== Exercise ==
Where does the word "global" occur in the material? Copy each line that has it.

== Task inputs ==
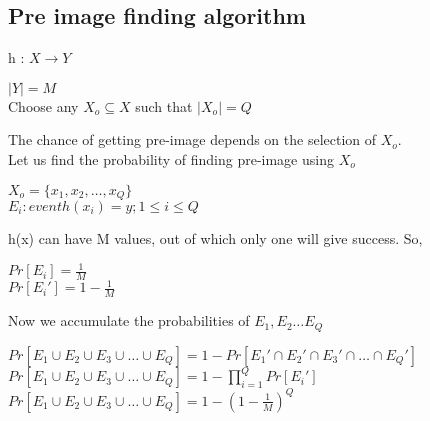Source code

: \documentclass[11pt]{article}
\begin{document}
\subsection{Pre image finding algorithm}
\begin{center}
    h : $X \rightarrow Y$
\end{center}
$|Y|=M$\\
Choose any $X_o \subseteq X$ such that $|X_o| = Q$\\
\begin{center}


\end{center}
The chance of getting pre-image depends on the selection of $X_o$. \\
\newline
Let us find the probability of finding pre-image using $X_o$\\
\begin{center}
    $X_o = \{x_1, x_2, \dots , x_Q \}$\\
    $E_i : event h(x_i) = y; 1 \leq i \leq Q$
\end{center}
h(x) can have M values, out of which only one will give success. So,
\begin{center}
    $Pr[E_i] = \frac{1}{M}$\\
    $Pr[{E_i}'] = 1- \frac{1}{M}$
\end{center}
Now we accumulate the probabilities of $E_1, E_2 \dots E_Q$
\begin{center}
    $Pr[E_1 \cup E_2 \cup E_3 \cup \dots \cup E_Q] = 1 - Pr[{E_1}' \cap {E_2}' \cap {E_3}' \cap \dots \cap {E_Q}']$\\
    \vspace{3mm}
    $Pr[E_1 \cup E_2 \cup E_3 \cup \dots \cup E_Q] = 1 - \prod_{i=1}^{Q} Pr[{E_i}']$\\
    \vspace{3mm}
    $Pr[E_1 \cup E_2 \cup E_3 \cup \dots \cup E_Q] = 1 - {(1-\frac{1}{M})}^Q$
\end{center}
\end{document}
--
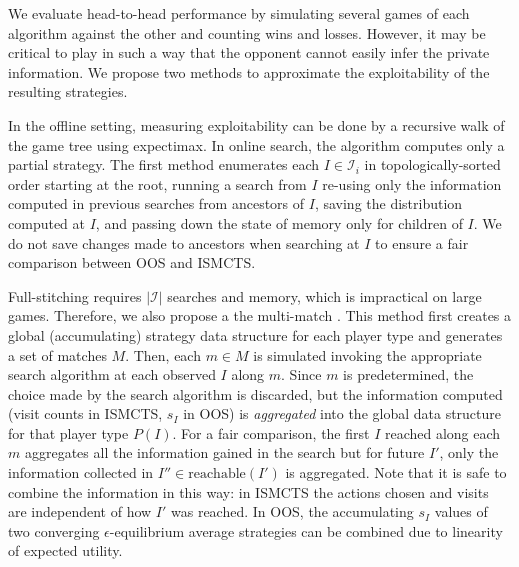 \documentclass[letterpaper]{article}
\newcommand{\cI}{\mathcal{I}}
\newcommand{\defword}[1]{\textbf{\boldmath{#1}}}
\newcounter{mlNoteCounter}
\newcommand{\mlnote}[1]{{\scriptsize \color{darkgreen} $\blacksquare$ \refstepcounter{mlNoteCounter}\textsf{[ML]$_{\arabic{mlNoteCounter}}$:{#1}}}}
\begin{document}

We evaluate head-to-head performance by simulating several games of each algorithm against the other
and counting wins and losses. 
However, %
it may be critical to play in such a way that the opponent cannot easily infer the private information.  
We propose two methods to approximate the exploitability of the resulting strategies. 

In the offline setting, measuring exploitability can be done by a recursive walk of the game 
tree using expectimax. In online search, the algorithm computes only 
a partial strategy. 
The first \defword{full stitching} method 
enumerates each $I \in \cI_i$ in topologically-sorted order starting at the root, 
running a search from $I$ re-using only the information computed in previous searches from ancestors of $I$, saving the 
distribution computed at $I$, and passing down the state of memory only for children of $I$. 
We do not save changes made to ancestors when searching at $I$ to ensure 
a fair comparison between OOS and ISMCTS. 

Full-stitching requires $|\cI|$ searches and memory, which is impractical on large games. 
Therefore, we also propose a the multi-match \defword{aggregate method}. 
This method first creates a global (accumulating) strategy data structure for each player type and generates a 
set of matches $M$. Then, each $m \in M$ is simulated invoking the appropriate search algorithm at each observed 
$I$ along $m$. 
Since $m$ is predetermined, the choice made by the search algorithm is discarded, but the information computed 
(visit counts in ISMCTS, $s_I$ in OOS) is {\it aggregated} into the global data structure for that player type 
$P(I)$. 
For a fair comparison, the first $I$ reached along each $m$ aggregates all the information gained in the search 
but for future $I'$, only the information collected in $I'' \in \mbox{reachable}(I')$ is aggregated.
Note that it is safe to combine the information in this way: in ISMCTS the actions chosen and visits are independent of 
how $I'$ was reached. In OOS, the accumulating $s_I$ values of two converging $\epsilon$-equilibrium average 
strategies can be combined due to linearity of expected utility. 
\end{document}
--
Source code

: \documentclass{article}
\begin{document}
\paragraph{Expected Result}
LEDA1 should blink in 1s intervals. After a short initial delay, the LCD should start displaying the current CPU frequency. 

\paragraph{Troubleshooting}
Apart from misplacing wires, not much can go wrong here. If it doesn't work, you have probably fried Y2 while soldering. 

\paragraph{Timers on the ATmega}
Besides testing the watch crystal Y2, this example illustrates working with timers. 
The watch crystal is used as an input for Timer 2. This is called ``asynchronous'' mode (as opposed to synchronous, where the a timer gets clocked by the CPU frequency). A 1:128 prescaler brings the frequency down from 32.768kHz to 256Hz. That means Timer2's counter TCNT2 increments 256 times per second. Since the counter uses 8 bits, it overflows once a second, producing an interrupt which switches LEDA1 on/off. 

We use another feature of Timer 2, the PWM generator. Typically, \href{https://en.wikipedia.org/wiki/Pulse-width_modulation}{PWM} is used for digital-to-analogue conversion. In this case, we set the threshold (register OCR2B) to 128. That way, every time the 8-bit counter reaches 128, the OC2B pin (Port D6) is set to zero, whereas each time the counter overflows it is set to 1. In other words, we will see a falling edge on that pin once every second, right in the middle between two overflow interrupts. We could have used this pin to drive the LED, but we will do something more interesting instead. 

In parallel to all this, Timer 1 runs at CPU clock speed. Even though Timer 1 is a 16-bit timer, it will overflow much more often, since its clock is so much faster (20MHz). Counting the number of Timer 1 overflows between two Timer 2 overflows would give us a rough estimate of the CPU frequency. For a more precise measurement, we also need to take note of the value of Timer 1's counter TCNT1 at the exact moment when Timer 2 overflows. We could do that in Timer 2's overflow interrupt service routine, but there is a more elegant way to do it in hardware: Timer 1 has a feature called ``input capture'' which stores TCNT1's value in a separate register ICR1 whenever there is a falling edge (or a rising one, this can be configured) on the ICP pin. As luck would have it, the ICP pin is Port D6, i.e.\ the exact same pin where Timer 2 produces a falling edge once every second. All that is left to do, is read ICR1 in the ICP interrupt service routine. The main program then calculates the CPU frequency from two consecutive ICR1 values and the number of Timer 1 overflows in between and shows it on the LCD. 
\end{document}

== Response to the exercise ==
This method first creates a global (accumulating) strategy data structure for each player type and generates a 
(visit counts in ISMCTS, $s_I$ in OOS) is {\it aggregated} into the global data structure for that player type 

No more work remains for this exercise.